Reputation: 1578
sorry I realize the question title is somewhat vague, I wasn't sure how to phrase the question. Hopefully this example will make what I'm trying to do clear.
I have a dataframe like so:
Time Event
0 .1 start
1 .2 end
2 .3 start
3 .4 foo
4 .5 bar
5 .6 end
I am trying to get the indices of the corresponding start and end rows (so in this example, the pairs (0,1) and (2,5)).
I'm not entirely sure how to write a vectorized version of this code. I could do it fairly easily in a loop, but am trying to avoid it.

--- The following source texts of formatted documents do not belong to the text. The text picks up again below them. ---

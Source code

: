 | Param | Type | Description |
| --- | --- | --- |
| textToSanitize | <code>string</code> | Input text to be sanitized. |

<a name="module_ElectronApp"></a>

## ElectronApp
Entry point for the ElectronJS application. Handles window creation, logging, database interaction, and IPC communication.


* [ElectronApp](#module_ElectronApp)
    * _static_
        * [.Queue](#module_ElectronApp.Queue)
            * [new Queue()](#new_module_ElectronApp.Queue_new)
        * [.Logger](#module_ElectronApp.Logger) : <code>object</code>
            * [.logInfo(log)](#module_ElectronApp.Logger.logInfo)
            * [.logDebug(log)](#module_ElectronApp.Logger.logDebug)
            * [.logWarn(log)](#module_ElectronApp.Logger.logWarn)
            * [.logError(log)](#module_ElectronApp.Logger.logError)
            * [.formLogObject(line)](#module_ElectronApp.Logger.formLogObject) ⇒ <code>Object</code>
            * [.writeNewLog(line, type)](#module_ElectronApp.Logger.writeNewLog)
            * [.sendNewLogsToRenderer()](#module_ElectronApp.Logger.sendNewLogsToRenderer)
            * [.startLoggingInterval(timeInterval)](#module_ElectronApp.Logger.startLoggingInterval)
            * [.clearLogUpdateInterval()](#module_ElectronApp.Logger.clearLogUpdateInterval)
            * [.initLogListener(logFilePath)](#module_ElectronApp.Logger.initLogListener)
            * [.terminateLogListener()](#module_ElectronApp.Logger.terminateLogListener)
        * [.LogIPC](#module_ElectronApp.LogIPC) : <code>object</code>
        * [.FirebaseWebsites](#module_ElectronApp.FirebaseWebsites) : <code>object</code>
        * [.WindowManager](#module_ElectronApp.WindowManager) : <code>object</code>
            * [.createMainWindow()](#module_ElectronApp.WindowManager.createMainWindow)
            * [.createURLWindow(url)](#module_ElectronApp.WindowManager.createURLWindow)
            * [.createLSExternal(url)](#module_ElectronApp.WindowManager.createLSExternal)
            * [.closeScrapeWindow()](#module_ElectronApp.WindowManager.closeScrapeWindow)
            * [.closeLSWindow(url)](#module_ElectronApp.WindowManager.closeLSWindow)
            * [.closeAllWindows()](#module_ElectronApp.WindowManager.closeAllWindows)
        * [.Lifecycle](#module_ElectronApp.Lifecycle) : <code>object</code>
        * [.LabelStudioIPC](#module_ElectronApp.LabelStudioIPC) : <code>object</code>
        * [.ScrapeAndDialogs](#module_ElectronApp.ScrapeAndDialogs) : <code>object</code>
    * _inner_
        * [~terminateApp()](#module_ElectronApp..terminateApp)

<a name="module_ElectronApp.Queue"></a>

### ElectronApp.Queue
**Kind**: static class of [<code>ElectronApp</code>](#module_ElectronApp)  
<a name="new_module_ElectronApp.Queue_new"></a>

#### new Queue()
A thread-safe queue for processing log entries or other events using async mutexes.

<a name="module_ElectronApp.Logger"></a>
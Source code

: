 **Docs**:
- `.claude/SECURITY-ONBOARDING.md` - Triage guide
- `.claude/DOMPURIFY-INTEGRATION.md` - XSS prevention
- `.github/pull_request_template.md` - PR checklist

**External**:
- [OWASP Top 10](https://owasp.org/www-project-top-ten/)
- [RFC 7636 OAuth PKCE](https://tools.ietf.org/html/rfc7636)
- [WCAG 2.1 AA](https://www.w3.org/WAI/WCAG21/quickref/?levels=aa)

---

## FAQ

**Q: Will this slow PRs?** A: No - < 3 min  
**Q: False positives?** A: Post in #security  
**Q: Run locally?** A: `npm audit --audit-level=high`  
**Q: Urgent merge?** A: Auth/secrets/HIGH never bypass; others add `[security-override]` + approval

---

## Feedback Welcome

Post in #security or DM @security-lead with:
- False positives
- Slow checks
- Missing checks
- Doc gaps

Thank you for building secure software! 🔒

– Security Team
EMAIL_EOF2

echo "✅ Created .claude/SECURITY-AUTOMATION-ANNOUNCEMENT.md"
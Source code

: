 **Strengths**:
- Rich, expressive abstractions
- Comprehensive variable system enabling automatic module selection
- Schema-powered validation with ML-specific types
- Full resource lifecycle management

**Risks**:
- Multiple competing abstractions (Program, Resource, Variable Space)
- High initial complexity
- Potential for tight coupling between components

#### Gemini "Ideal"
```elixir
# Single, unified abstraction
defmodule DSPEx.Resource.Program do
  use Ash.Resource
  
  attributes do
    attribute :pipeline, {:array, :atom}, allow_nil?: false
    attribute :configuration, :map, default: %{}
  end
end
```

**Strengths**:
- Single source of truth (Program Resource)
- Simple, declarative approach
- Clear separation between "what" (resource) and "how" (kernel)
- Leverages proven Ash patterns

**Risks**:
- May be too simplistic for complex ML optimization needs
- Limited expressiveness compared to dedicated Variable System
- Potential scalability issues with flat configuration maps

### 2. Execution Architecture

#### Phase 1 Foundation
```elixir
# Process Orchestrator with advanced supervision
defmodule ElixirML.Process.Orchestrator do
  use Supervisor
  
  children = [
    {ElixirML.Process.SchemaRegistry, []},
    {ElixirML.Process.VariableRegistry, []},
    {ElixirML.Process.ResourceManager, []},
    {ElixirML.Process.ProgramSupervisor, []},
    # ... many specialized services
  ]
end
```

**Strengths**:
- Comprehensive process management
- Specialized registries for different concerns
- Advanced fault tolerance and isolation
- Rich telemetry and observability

Assumptions that can be made:
-Every start has an associated end
-Starts and ends can have other events between them
Any help would be appreciated.
Edit: I realized my question missed one key case. I can have an event that starts within another event. So a dataframe like:
Time Event
0 .1 start
1 .2 start
2 .3 end
3 .4 foo
4 .5 bar
5 .6 end
where the results should be (0,2), (1,5)
I realize this completely changes the nature of the question. Sorry for not mentioning it earlier. Would a stack be the easiest way to handle this?
Upvotes: 1
Views: 39
Reputation: 38415
Get the indices in two different lists and join lists to create the tuple
start = df[(df['Event'] == 'start')].index
end = df[(df['Event'] == 'end')].index
[(i1, i2) for i1, i2 in zip(start, end) if i1 < i2]
You get
[(0, 1), (2, 5)]
It will handle any un-even pair of start-end. With your updated dataframe,
Time Event
0 .1 start
1 .2 start
2 .3 end
3 .4 foo
4 .5 bar
5 .6 end
this solution gives
[(0, 2), (1, 5)]
Upvotes: 2
Reputation: 323226
Try this one ?
df['Group']=df.Event.eq('start').cumsum()
df.groupby('Group').agg(['idxmin','idxmax'])
Out[797]:
Time
idxmin idxmax
Group
1 0 1
2 2 5
Or you can have a list output
df.groupby('Group').agg(['idxmin','idxmax']).values.tolist()
Out[800]: [[0, 1], [2, 5]]
Upvotes: 2